*Problem requirements*: Take every line containing "ipynb" from the material and copy it.

===== Extracted records =====

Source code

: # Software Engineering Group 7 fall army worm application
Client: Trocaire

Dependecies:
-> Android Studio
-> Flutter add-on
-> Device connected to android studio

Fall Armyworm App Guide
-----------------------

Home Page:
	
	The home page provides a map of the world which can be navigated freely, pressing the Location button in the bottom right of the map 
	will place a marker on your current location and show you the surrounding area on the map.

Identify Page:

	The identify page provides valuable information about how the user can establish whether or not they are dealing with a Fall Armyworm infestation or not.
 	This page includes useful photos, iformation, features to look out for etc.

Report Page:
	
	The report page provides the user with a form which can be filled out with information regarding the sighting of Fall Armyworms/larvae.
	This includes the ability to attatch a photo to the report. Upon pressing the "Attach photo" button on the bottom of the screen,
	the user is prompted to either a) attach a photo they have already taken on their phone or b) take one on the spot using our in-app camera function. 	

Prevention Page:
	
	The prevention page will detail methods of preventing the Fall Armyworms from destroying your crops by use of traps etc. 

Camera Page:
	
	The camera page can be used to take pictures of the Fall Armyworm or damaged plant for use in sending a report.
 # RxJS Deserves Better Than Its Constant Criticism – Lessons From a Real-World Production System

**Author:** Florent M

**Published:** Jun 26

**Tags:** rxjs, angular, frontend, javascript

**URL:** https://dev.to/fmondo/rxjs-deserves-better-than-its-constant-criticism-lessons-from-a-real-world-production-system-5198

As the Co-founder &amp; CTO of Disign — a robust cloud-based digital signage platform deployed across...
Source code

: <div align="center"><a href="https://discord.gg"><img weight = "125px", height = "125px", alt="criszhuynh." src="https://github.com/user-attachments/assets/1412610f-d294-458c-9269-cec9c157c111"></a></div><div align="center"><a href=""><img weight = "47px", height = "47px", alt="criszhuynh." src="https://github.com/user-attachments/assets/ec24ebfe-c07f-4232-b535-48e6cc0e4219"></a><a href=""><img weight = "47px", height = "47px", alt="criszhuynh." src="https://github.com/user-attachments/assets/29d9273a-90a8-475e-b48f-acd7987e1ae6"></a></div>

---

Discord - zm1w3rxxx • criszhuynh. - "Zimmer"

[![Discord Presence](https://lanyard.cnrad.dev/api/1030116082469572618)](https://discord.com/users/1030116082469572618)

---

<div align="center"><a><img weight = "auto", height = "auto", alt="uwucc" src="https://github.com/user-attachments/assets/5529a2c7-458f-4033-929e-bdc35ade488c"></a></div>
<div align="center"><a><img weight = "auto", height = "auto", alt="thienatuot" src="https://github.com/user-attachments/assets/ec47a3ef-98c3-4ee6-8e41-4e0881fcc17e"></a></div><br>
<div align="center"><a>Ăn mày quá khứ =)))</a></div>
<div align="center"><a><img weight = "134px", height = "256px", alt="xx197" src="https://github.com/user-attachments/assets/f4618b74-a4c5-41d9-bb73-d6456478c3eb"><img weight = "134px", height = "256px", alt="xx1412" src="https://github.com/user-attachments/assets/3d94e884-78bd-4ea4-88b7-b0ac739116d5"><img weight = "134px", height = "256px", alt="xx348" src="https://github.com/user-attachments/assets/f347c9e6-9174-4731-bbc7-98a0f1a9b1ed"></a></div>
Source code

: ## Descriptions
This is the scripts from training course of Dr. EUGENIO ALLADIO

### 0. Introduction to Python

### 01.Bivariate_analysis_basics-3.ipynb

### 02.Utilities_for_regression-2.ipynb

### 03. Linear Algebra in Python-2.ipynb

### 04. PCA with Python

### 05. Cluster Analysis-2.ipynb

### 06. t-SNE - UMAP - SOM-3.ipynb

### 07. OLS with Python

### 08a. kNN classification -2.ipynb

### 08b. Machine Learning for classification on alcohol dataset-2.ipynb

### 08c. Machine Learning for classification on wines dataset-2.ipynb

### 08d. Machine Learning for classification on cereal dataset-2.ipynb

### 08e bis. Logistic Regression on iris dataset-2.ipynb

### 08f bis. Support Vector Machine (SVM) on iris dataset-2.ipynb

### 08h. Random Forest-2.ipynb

=====

*Worked solution*:
### 01.Bivariate_analysis_basics-3.ipynb
### 02.Utilities_for_regression-2.ipynb
### 03. Linear Algebra in Python-2.ipynb
### 05. Cluster Analysis-2.ipynb
### 06. t-SNE - UMAP - SOM-3.ipynb
### 08a. kNN classification -2.ipynb
### 08b. Machine Learning for classification on alcohol dataset-2.ipynb
### 08c. Machine Learning for classification on wines dataset-2.ipynb
### 08d. Machine Learning for classification on cereal dataset-2.ipynb
### 08e bis. Logistic Regression on iris dataset-2.ipynb
### 08f bis. Support Vector Machine (SVM) on iris dataset-2.ipynb
### 08h. Random Forest-2.ipynb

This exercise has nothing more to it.